▸ **What you need to do**:
Search the data for the word "Dmin" and copy each line that has it.

BEGIN Available data

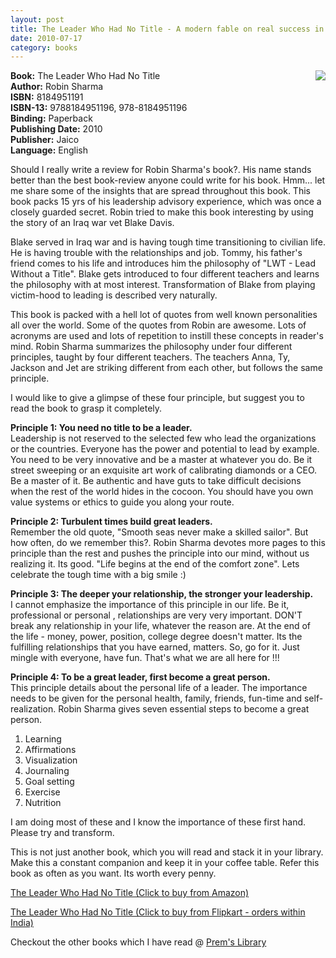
 ```yaml
---
layout: post
title: The Leader Who Had No Title - A modern fable on real success in business and in life
date: 2010-07-17
category: books
---
```


<img style="clear: right; float: right; margin-bottom: 1em; margin-left: 1em;" src="{{site.url}}/img/the-leader-who-had-no-title-robin-sharma.jpg"/>   

**Book:** The Leader Who Had No Title  
**Author:** Robin Sharma   
**ISBN:** 8184951191   
**ISBN-13:** 9788184951196, 978-8184951196   
**Binding:** Paperback   
**Publishing Date:** 2010   
**Publisher:** Jaico   
**Language:** English   
  
Should I really write a review for Robin Sharma's book?. His name stands better than the best book-review anyone could write for his book. Hmm... let me share some of the insights that are spread throughout this book. This book packs 15 yrs of his leadership advisory experience, which was once a closely guarded secret. Robin tried to make this book interesting by using the story of an Iraq war vet Blake Davis.  
  
Blake served in Iraq war and is having tough time transitioning to civilian life. He is having trouble with the relationships and job. Tommy, his father's friend comes to his life and introduces him the philosophy of "LWT - Lead Without a Title". Blake gets introduced to four different teachers and learns the philosophy with at most interest. Transformation of Blake from playing victim-hood to leading is described very naturally.   
  
This book is packed with a hell lot of quotes from well known personalities all over the world. Some of the quotes from Robin are awesome. Lots of acronyms are used and lots of repetition to instill these concepts in reader's mind. Robin Sharma summarizes the philosophy under four different principles, taught by four different teachers. The teachers Anna, Ty, Jackson and Jet are striking different from each other, but follows the same principle.  
  
I would like to give a glimpse of these four principle, but suggest you to read the book to grasp it completely.  
  
**Principle 1: You need no title to be a leader.**  
Leadership is not reserved to the selected few who lead the organizations or the countries. Everyone has the power and potential to lead by example. You need to be very innovative and be a master at whatever you do. Be it street sweeping or an exquisite art work of calibrating diamonds or a CEO. Be a master of it. Be authentic and have guts to take difficult decisions when the rest of the world hides in the cocoon. You should have you own value systems or ethics to guide you along your route.  
  
**Principle 2: Turbulent times build great leaders.**  
Remember the old quote, "Smooth seas never make a skilled sailor". But how often, do we remember this?. Robin Sharma devotes more pages to this principle than the rest and pushes the principle into our mind, without us realizing it. Its good. "Life begins at the end of the comfort zone". Lets celebrate the tough time with a big smile :)  
  
**Principle 3: The deeper your relationship, the stronger your leadership.**  
I cannot emphasize the importance of this principle in our life. Be it, professional or personal , relationships are very very important. DON'T break any relationship in your life, whatever the reason are. At the end of the life - money, power, position, college degree doesn't matter. Its the fulfilling relationships that you have earned, matters. So, go for it. Just mingle with everyone, have fun. That's what we are all here for !!!  
  
**Principle 4: To be a great leader, first become a great person.**  
This principle details about the personal life of a leader. The importance needs to be given for the personal health, family, friends, fun-time and self-realization. Robin Sharma gives seven essential steps to become a great person.  

1. Learning  
2. Affirmations  
3. Visualization  
4. Journaling  
5. Goal setting  
6. Exercise  
7. Nutrition  

I am doing most of these and I know the importance of these first hand. Please try and transform.  
  
This is not just another book, which you will read and stack it in your library. Make this a constant companion and keep it in your coffee table. Refer this book as often as you want. Its worth every penny.  
  
[The Leader Who Had No Title (Click to buy from Amazon)](http://www.amazon.com/Leader-Who-Had-No-Title/dp/1439109125?ie=UTF8&amp;tag=booiverea-20&amp;link_code=btl&amp;camp=213689&amp;creative=392969)  
  
[The Leader Who Had No Title (Click to buy from Flipkart - orders within India)](http://www.flipkart.com/affiliatehits?affid=INPremkblo&amp;isbn=8184951191)  

Checkout the other books which I have read @ [Prem's Library]({{site.url}}/books/)  

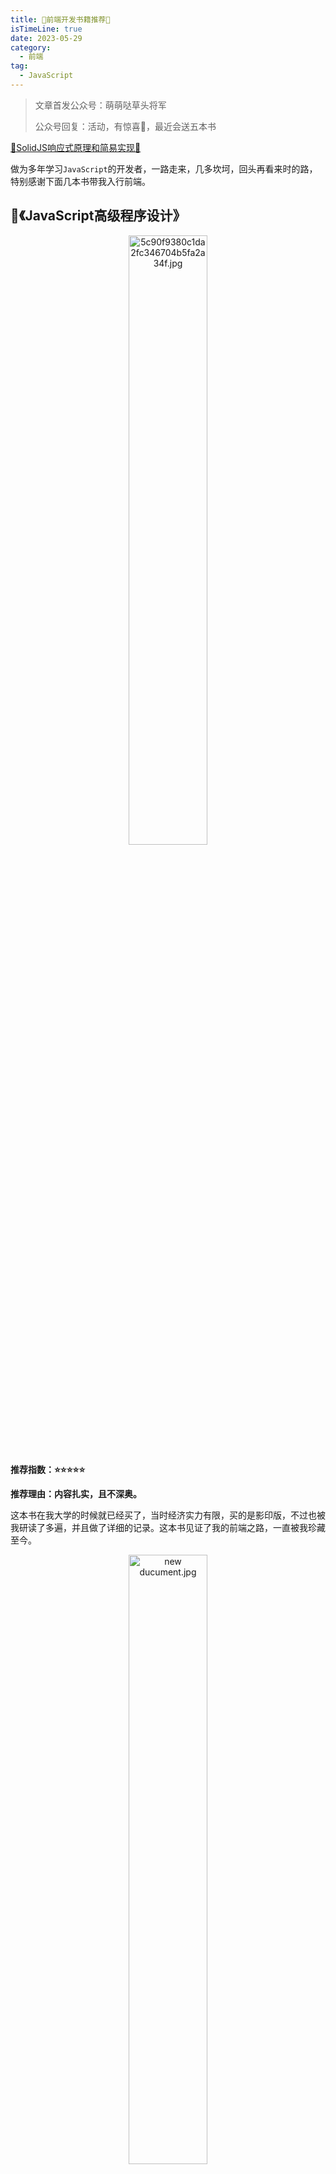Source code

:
 ```yaml
---
title: 🎉前端开发书籍推荐🎉
isTimeLine: true
date: 2023-05-29
category:
  - 前端
tag:
  - JavaScript
---
```

> 文章首发公众号：萌萌哒草头将军
>
> 公众号回复：活动，有惊喜🎉，最近会送五本书

[🎉SolidJS响应式原理和简易实现🎉](https://juejin.cn/post/7239341961260662840?share_token=759f458e-31a3-424d-aa97-03e7b4153ade)

做为多年学习`JavaScript`的开发者，一路走来，几多坎坷，回头再看来时的路，特别感谢下面几本书带我入行前端。

## 💎《JavaScript高级程序设计》

<p align="center"><img src="https://p1-juejin.byteimg.com/tos-cn-i-k3u1fbpfcp/7179d1bac2b649bd80a5caedb2d6ac4a~tplv-k3u1fbpfcp-watermark.image?" alt="5c90f9380c1da2fc346704b5fa2a34f.jpg" width="50%"></p>

**推荐指数：⭐⭐⭐⭐⭐**

**推荐理由：内容扎实，且不深奥。**

这本书在我大学的时候就已经买了，当时经济实力有限，买的是影印版，不过也被我研读了多遍，并且做了详细的记录。这本书见证了我的前端之路，一直被我珍藏至今。

<p align="center"><img src="https://p3-juejin.byteimg.com/tos-cn-i-k3u1fbpfcp/043fc1dd12d74c4a9f56863f5a4ed4d5~tplv-k3u1fbpfcp-watermark.image?" alt="new ducument.jpg" width="50%"></p>

现在已经出了第四版了。前端入门进阶宝典，所以也被广大开发者称为《红宝书》。

## 💎《Javascript权威指南》

<p align="center"><img src="https://p1-juejin.byteimg.com/tos-cn-i-k3u1fbpfcp/3da674f62eb94d29a813b7ac768f2b00~tplv-k3u1fbpfcp-watermark.image?" alt="image.png" width="50%"></p>

**推荐指数：⭐⭐⭐⭐⭐**

**推荐理由：内容全面，讲解详细，配合红宝书效果更佳。**

该书被称为《犀牛书》，书如其名，真的是权威指南，即使你买了红宝书，我也推荐你买一本，因为这两本对相同的知识讲解，侧重点不同。

比如对于闭包，红宝书很详细，从作用域，到作用域链，再到活动对象，讲解由浅到深，十分详细，而《犀牛书》中仅仅是给出闭包的概念，然后举例说明差异。

但是《犀牛书》对于类型转换`toString`、`valueof`讲解则十分详细，《红宝书》则浅浅的带过。

《犀牛书》更像是一本字典，有不懂的问题，可以及时查漏补缺。

## 💎《图解HTTP》

<p align="center"><img src="https://p3-juejin.byteimg.com/tos-cn-i-k3u1fbpfcp/8777d79853014c95b804bc2c3f7fa847~tplv-k3u1fbpfcp-watermark.image?" alt="9345bca45f6e02de9124ce162681469.jpg" width="50%"></p>

**推荐指数：⭐⭐⭐⭐**

**推荐理由：图文并茂，简洁明了**

这本书作为第三本推荐，绝不是空穴来风，大量的图来解释枯燥的概念，形象生动，老少皆宜。

前端开发一大部分的时间都是在和后端的接口打交道，而`Http`无疑是沟通的桥梁。

读完这本书，你将会了解到`网络分层模型`、`Http协议和TCP/IP`的关系、后端的数据怎么从服务端到达浏览器的、常用`Http状态码`的含义、请求头的各种含义、你输入`url`浏览器发生了什么等热门面试题的答案。

我买的是三件套《图解Http》《图解TCP/IP》《图解网络硬件》，《图解网络硬件》一点也不推荐，不懂的硬件直接百度吧，还是彩色图片。如果你是做运维相关的前端开发，《图解TCP/IP》同样值得一看。

<p align="center"><img src="https://p1-juejin.byteimg.com/tos-cn-i-k3u1fbpfcp/69c6ca1e976945d18cf78fa3dac13f47~tplv-k3u1fbpfcp-watermark.image?" alt="new ducument1.jpg" width="50%"></p>

## 💎《数据结构与算法JavaScript描述》

<p align="center"><img src="https://p1-juejin.byteimg.com/tos-cn-i-k3u1fbpfcp/5b2e7e8372884bad80f9033128f23b53~tplv-k3u1fbpfcp-watermark.image?" alt="22dace0d9603c1df97f34a9e238fb07.jpg" width="50%"></p>

**推荐指数：⭐⭐⭐⭐**

**推荐理由：进阶利器，闭眼入就对了。**

大多数同学选择前端，主要还是因为数据结构和算法方面比较薄弱，但是这本书却使用了简洁的方法实现了各种数据结构和算法。

对于难懂的数据结构，有详细的结构图解释，是我读过最容易理解的版本了，不过这本书目前还是`ES5`语法版本实现，我在前面的文章中使用`ES6`语法实现过，并做了部分笔记。

👉[【数据结构】我的学习笔记](https://juejin.cn/post/7221900917913321528)

<p align="center"><img src="https://p6-juejin.byteimg.com/tos-cn-i-k3u1fbpfcp/6f8ace662d0c4c48b0d8b59de9d7b795~tplv-k3u1fbpfcp-watermark.image?" alt="new ducument45.jpg" width="50%"></p>

## 💎《JavaScript设计模式》

<p align="center"><img src="https://p9-juejin.byteimg.com/tos-cn-i-k3u1fbpfcp/e90643ad213e43ed962e759b0ba09dff~tplv-k3u1fbpfcp-watermark.image?" alt="u=2686755845,3430141001&#x26;fm=224&#x26;app=112&#x26;f=JPEG.jpg" width="50%"></p>

**推荐指数：⭐⭐⭐**

**推荐理由：常见的设计模式都有，讲解的比较简单易懂，但是实现比较简陋。**

这本书是你入门中级后继续提升的有利法宝，不管什么框架，底层都逃不出两三个设计模式的，所以十分推荐你进阶的时候去读它。

目前有两本名为《JavaScript设计模式》的书，我买的是徐涛翻译版本影印版（和红宝书一起买的），但是最近查阅发现流行的是张容铭著作的版本，这里请自行斟酌买哪个版本。

我买的这个版本将设计模式分为创建型、行为型和结构型三种，前面部分分别讲解了十三种设计模式，后半部分讲解了老牌框架`JQuery`设计的各种设计模式，虽然从现在的情况看`JQuery`已经凉了，但是它的设计智慧，真的令人敬佩。

这本书的缺点也是语法版本较旧，不过我也写了最新语法的部分笔记。

👉[超级简单的设计模式，看不懂你来打我](https://juejin.cn/post/7222575963565375544)

今天的内容就这些了，如果你有更好的书籍，可以告诉我！



现在，关注我的公众号会有送书福利，具体请在公众号回复：活动，即可查看详情
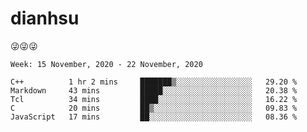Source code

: 
# dianhsu

:stuck_out_tongue_winking_eye::stuck_out_tongue_winking_eye::stuck_out_tongue_winking_eye:

<!--START_SECTION:waka-->
```text
Week: 15 November, 2020 - 22 November, 2020

C++          1 hr 2 mins     ███████▒░░░░░░░░░░░░░░░░░   29.20 % 
Markdown     43 mins         █████░░░░░░░░░░░░░░░░░░░░   20.38 % 
Tcl          34 mins         ████░░░░░░░░░░░░░░░░░░░░░   16.22 % 
C            20 mins         ██▒░░░░░░░░░░░░░░░░░░░░░░   09.83 % 
JavaScript   17 mins         ██░░░░░░░░░░░░░░░░░░░░░░░   08.36 % 
```
<!--END_SECTION:waka-->
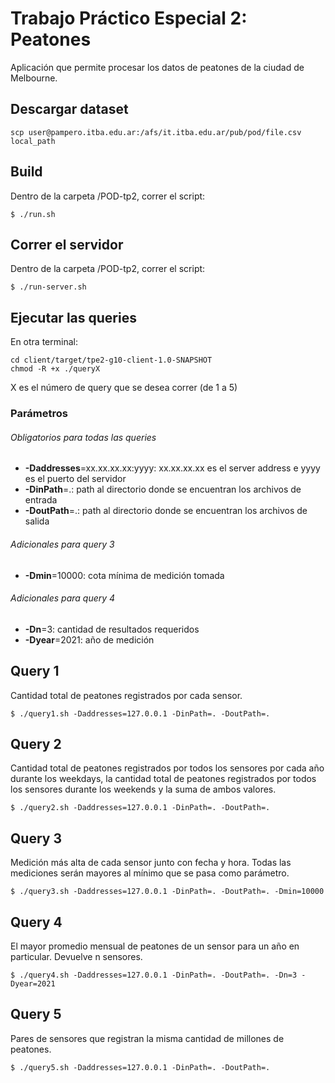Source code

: # Trabajo Práctico Especial 2: Peatones

Aplicación que permite procesar los datos de peatones de la ciudad de Melbourne.

## Descargar dataset

```
scp user@pampero.itba.edu.ar:/afs/it.itba.edu.ar/pub/pod/file.csv local_path
```

## Build

Dentro de la carpeta /POD-tp2, correr el script:

	$ ./run.sh

## Correr el servidor

Dentro de la carpeta /POD-tp2, correr el script:

	$ ./run-server.sh

## Ejecutar las queries
En otra terminal:

```
cd client/target/tpe2-g10-client-1.0-SNAPSHOT
chmod -R +x ./queryX
```

X es el número de query que se desea correr (de 1 a 5)

### Parámetros

###### Obligatorios para todas las queries
- **-Daddresses**=xx.xx.xx.xx:yyyy: xx.xx.xx.xx es el server address e yyyy es el puerto del servidor
- **-DinPath**=.: path al directorio donde se encuentran los archivos de entrada 
- **-DoutPath**=.: path al directorio donde se encuentran los archivos de salida

###### Adicionales para query 3
- **-Dmin**=10000: cota mínima de medición tomada

###### Adicionales para query 4
- **-Dn**=3: cantidad de resultados requeridos
- **-Dyear**=2021: año de medición

## Query 1

Cantidad total de peatones registrados por cada sensor.

	$ ./query1.sh -Daddresses=127.0.0.1 -DinPath=. -DoutPath=.

## Query 2

Cantidad total de peatones registrados por todos los sensores por cada año durante los weekdays, 
la cantidad total de peatones registrados por todos los sensores durante los weekends y 
la suma de ambos valores.

	$ ./query2.sh -Daddresses=127.0.0.1 -DinPath=. -DoutPath=.

## Query 3

Medición más alta de cada sensor junto con fecha y hora. 
Todas las mediciones serán mayores al mínimo que se pasa como parámetro.

	$ ./query3.sh -Daddresses=127.0.0.1 -DinPath=. -DoutPath=. -Dmin=10000

## Query 4

El mayor promedio mensual de peatones de un sensor para un año en particular. Devuelve n sensores.

	$ ./query4.sh -Daddresses=127.0.0.1 -DinPath=. -DoutPath=. -Dn=3 -Dyear=2021

## Query 5

Pares de sensores que registran la misma cantidad de millones de peatones.

	$ ./query5.sh -Daddresses=127.0.0.1 -DinPath=. -DoutPath=. 
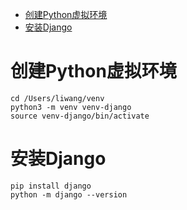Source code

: - [创建Python虚拟环境](#创建python虚拟环境)
- [安装Django](#安装django)


# 创建Python虚拟环境
```shell
cd /Users/liwang/venv
python3 -m venv venv-django
source venv-django/bin/activate
```

# 安装Django
```shell
pip install django
python -m django --version
```

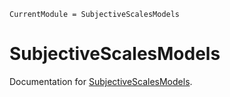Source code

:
 ```@meta
CurrentModule = SubjectiveScalesModels
```

# SubjectiveScalesModels

Documentation for [SubjectiveScalesModels](https://github.com/DominiqueMakowski/SubjectiveScalesModels.jl).

```@index
```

END Available data

▸ **Answer to this problem**:
- **-Dmin**=10000: cota mínima de medición tomada
	$ ./query3.sh -Daddresses=127.0.0.1 -DinPath=. -DoutPath=. -Dmin=10000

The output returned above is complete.